- Listed records
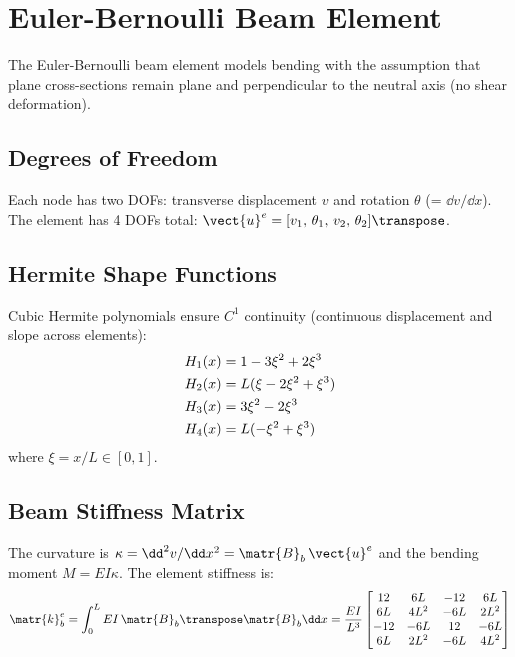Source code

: \section{Euler-Bernoulli Beam Element}

The Euler-Bernoulli beam element models bending with the assumption that
plane cross-sections remain plane and perpendicular to the neutral axis
(no shear deformation).

\subsection{Degrees of Freedom}

Each node has two DOFs: transverse displacement $v$ and rotation $\theta$
(= $\dd v/\dd x$). The element has 4 DOFs total:
$\vect{u}^e = [v_1,\, \theta_1,\, v_2,\, \theta_2]\transpose$.

\subsection{Hermite Shape Functions}

Cubic Hermite polynomials ensure $C^1$ continuity (continuous displacement
and slope across elements):
\begin{align}
    H_1(x) &= 1 - 3\xi^2 + 2\xi^3 \notag \\
    H_2(x) &= L(\xi - 2\xi^2 + \xi^3) \notag \\
    H_3(x) &= 3\xi^2 - 2\xi^3 \notag \\
    H_4(x) &= L(-\xi^2 + \xi^3)
    \label{eq:hermite}
\end{align}
where $\xi = x/L \in [0,1]$.

\subsection{Beam Stiffness Matrix}

The curvature is $\kappa = \dd^2 v/\dd x^2 = \matr{B}_b\, \vect{u}^e$ and the
bending moment $M = EI\kappa$. The element stiffness is:
\begin{equation}
    \matr{k}^e_b = \int_0^L EI\, \matr{B}_b\transpose \matr{B}_b \dd x
    = \frac{EI}{L^3}
    \begin{bmatrix}
         12  &  6L  & -12  &  6L  \\
         6L  &  4L^2 & -6L  &  2L^2 \\
        -12  & -6L  &  12  & -6L  \\
         6L  &  2L^2 & -6L  &  4L^2
    \end{bmatrix}
    \label{eq:beam_stiffness}
\end{equation}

- Prompt
Every line that holds the string "Bernoulli" must be copied from the records above.

- Completed exercise
: \section{Euler-Bernoulli Beam Element}
The Euler-Bernoulli beam element models bending with the assumption that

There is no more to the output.